## Instructions to follow
Your job with the data below is to output exactly the lines from the one holding "1. **Base Branch**: Feature" down to the one holding "- 1. Push feature", both included, and no others.

Dataset excerpts:

═══

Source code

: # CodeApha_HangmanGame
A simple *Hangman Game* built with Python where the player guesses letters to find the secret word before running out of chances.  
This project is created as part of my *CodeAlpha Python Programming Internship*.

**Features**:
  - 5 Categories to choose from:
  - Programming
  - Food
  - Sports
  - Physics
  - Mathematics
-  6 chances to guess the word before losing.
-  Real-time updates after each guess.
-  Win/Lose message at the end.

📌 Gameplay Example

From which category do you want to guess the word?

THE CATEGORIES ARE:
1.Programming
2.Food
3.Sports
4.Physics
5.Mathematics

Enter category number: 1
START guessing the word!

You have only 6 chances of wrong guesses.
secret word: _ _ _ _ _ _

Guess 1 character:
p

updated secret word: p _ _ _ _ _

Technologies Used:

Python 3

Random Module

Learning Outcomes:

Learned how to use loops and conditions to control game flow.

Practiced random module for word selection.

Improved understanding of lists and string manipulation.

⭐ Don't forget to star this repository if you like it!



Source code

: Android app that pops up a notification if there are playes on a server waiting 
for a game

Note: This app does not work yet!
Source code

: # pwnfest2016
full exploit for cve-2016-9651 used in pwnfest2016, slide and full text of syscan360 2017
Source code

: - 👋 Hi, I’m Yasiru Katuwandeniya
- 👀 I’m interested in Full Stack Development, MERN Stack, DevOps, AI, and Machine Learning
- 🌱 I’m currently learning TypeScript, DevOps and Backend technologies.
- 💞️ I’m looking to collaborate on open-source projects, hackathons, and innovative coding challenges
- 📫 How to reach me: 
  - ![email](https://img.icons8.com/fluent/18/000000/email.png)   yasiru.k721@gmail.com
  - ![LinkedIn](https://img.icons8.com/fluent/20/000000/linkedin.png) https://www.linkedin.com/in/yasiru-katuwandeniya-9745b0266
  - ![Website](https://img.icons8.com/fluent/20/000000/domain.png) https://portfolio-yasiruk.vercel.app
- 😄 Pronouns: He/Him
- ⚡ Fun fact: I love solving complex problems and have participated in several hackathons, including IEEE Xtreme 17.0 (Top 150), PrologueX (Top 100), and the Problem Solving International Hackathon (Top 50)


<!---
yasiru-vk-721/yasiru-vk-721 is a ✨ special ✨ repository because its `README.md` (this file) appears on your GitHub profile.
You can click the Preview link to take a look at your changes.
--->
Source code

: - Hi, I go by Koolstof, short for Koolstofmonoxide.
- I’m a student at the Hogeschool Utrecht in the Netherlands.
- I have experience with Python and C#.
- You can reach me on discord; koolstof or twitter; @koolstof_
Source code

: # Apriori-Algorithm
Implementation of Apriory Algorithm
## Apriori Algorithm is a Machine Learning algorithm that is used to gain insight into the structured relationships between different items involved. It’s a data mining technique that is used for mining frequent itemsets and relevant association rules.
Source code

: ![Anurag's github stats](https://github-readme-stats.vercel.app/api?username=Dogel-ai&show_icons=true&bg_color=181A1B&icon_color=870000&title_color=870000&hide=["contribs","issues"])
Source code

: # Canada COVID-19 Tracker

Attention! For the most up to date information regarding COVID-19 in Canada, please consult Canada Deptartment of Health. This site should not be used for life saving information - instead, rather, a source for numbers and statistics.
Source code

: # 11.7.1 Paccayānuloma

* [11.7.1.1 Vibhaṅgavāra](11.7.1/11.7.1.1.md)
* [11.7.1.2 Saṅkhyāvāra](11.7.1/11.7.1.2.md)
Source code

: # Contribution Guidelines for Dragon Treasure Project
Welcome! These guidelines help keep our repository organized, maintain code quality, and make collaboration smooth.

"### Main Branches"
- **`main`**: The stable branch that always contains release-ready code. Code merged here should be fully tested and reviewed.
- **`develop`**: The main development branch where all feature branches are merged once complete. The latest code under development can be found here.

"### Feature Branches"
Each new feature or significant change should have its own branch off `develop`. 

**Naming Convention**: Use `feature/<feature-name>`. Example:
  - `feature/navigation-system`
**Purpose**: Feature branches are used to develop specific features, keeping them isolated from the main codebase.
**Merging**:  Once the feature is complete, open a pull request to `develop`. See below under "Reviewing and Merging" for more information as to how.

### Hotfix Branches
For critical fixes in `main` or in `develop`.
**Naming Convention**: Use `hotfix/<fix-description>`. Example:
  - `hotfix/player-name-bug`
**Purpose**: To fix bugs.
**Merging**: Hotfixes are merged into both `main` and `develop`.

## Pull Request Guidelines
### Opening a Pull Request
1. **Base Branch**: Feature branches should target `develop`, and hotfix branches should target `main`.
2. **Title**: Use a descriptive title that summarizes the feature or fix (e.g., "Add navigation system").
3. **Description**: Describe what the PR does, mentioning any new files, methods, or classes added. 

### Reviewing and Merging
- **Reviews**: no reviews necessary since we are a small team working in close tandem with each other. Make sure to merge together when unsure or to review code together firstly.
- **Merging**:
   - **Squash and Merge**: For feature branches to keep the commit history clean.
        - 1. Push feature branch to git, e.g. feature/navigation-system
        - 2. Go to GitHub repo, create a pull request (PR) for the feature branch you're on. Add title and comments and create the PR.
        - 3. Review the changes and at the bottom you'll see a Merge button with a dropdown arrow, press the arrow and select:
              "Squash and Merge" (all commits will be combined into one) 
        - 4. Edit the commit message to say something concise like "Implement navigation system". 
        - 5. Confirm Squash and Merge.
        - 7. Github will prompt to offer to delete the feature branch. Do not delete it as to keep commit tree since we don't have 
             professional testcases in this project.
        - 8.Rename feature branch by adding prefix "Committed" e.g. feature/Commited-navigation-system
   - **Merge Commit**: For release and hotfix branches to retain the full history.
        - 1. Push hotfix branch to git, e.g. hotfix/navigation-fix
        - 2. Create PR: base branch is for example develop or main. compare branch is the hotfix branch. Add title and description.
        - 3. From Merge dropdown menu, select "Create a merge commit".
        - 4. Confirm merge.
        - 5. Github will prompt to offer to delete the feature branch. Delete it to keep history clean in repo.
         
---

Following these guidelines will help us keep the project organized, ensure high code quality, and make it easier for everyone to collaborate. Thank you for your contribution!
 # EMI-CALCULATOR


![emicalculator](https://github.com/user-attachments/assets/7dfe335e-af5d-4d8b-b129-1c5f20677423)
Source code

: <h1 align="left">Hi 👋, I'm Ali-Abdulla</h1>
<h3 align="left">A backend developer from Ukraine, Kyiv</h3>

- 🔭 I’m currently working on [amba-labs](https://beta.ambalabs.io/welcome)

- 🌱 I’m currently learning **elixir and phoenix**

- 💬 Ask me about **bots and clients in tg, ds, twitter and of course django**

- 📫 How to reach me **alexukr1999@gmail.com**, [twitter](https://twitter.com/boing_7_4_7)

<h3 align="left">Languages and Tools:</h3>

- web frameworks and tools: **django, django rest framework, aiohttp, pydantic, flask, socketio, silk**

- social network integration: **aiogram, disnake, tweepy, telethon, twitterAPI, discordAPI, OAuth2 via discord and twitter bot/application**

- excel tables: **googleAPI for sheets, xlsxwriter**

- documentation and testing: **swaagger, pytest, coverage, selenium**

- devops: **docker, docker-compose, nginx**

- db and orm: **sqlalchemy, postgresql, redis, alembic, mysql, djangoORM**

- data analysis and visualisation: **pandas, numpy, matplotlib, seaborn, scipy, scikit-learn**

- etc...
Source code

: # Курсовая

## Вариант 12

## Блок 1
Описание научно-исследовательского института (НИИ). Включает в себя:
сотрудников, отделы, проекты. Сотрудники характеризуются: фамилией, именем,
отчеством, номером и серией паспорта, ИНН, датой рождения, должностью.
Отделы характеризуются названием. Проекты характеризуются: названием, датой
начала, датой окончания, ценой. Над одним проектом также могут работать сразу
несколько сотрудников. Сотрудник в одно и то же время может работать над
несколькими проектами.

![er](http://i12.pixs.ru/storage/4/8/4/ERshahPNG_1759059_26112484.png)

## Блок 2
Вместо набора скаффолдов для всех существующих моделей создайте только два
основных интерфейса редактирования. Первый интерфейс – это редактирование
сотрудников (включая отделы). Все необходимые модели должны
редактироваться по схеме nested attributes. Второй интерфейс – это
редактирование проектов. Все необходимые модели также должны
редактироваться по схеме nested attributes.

═══

## Reply to the exercise
1. **Base Branch**: Feature branches should target `develop`, and hotfix branches should target `main`.
2. **Title**: Use a descriptive title that summarizes the feature or fix (e.g., "Add navigation system").
3. **Description**: Describe what the PR does, mentioning any new files, methods, or classes added. 

### Reviewing and Merging
- **Reviews**: no reviews necessary since we are a small team working in close tandem with each other. Make sure to merge together when unsure or to review code together firstly.
- **Merging**:
   - **Squash and Merge**: For feature branches to keep the commit history clean.
        - 1. Push feature branch to git, e.g. feature/navigation-system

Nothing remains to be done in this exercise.